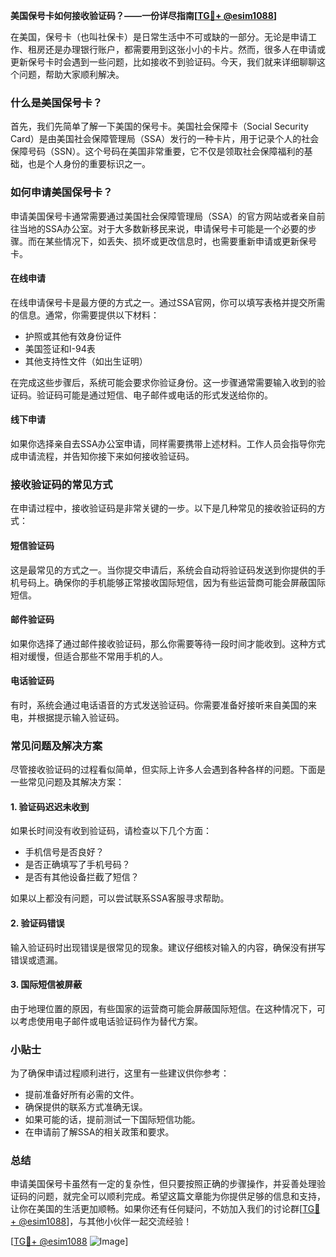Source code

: **美国保号卡如何接收验证码？——一份详尽指南[[TG💪+ @esim1088](https://t.me/s/esim1088)]**

在美国，保号卡（也叫社保卡）是日常生活中不可或缺的一部分。无论是申请工作、租房还是办理银行账户，都需要用到这张小小的卡片。然而，很多人在申请或更新保号卡时会遇到一些问题，比如接收不到验证码。今天，我们就来详细聊聊这个问题，帮助大家顺利解决。

### 什么是美国保号卡？

首先，我们先简单了解一下美国的保号卡。美国社会保障卡（Social Security Card）是由美国社会保障管理局（SSA）发行的一种卡片，用于记录个人的社会保障号码（SSN）。这个号码在美国非常重要，它不仅是领取社会保障福利的基础，也是个人身份的重要标识之一。

### 如何申请美国保号卡？

申请美国保号卡通常需要通过美国社会保障管理局（SSA）的官方网站或者亲自前往当地的SSA办公室。对于大多数新移民来说，申请保号卡可能是一个必要的步骤。而在某些情况下，如丢失、损坏或更改信息时，也需要重新申请或更新保号卡。

#### 在线申请

在线申请保号卡是最方便的方式之一。通过SSA官网，你可以填写表格并提交所需的信息。通常，你需要提供以下材料：

- 护照或其他有效身份证件
- 美国签证和I-94表
- 其他支持性文件（如出生证明）

在完成这些步骤后，系统可能会要求你验证身份。这一步骤通常需要输入收到的验证码。验证码可能是通过短信、电子邮件或电话的形式发送给你的。

#### 线下申请

如果你选择亲自去SSA办公室申请，同样需要携带上述材料。工作人员会指导你完成申请流程，并告知你接下来如何接收验证码。

### 接收验证码的常见方式

在申请过程中，接收验证码是非常关键的一步。以下是几种常见的接收验证码的方式：

#### 短信验证码

这是最常见的方式之一。当你提交申请后，系统会自动将验证码发送到你提供的手机号码上。确保你的手机能够正常接收国际短信，因为有些运营商可能会屏蔽国际短信。

#### 邮件验证码

如果你选择了通过邮件接收验证码，那么你需要等待一段时间才能收到。这种方式相对缓慢，但适合那些不常用手机的人。

#### 电话验证码

有时，系统会通过电话语音的方式发送验证码。你需要准备好接听来自美国的来电，并根据提示输入验证码。

### 常见问题及解决方案

尽管接收验证码的过程看似简单，但实际上许多人会遇到各种各样的问题。下面是一些常见问题及其解决方案：

#### 1. 验证码迟迟未收到

如果长时间没有收到验证码，请检查以下几个方面：

- 手机信号是否良好？
- 是否正确填写了手机号码？
- 是否有其他设备拦截了短信？

如果以上都没有问题，可以尝试联系SSA客服寻求帮助。

#### 2. 验证码错误

输入验证码时出现错误是很常见的现象。建议仔细核对输入的内容，确保没有拼写错误或遗漏。

#### 3. 国际短信被屏蔽

由于地理位置的原因，有些国家的运营商可能会屏蔽国际短信。在这种情况下，可以考虑使用电子邮件或电话验证码作为替代方案。

### 小贴士

为了确保申请过程顺利进行，这里有一些建议供你参考：

- 提前准备好所有必需的文件。
- 确保提供的联系方式准确无误。
- 如果可能的话，提前测试一下国际短信功能。
- 在申请前了解SSA的相关政策和要求。

### 总结

申请美国保号卡虽然有一定的复杂性，但只要按照正确的步骤操作，并妥善处理验证码的问题，就完全可以顺利完成。希望这篇文章能为你提供足够的信息和支持，让你在美国的生活更加顺畅。如果你还有任何疑问，不妨加入我们的讨论群[[TG💪+ @esim1088](https://t.me/s/esim1088)]，与其他小伙伴一起交流经验！

[[TG💪+ @esim1088](https://t.me/s/esim1088) ![Image](https://i.postimg.cc/4NQfJmqS/Snipaste-2025-05-13-00-14-12.png)]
* * * * * * *
▸ WHAT TO PRODUCE
The required answer is the line with "- 提前准备好所有必需的文件。" plus every line after it to the end of the entries above, transcribed exactly.

▸ SOLUTION
- 提前准备好所有必需的文件。
- 确保提供的联系方式准确无误。
- 如果可能的话，提前测试一下国际短信功能。
- 在申请前了解SSA的相关政策和要求。

### 总结

申请美国保号卡虽然有一定的复杂性，但只要按照正确的步骤操作，并妥善处理验证码的问题，就完全可以顺利完成。希望这篇文章能为你提供足够的信息和支持，让你在美国的生活更加顺畅。如果你还有任何疑问，不妨加入我们的讨论群[[TG💪+ @esim1088](https://t.me/s/esim1088)]，与其他小伙伴一起交流经验！

[[TG💪+ @esim1088](https://t.me/s/esim1088) ![Image](https://i.postimg.cc/4NQfJmqS/Snipaste-2025-05-13-00-14-12.png)]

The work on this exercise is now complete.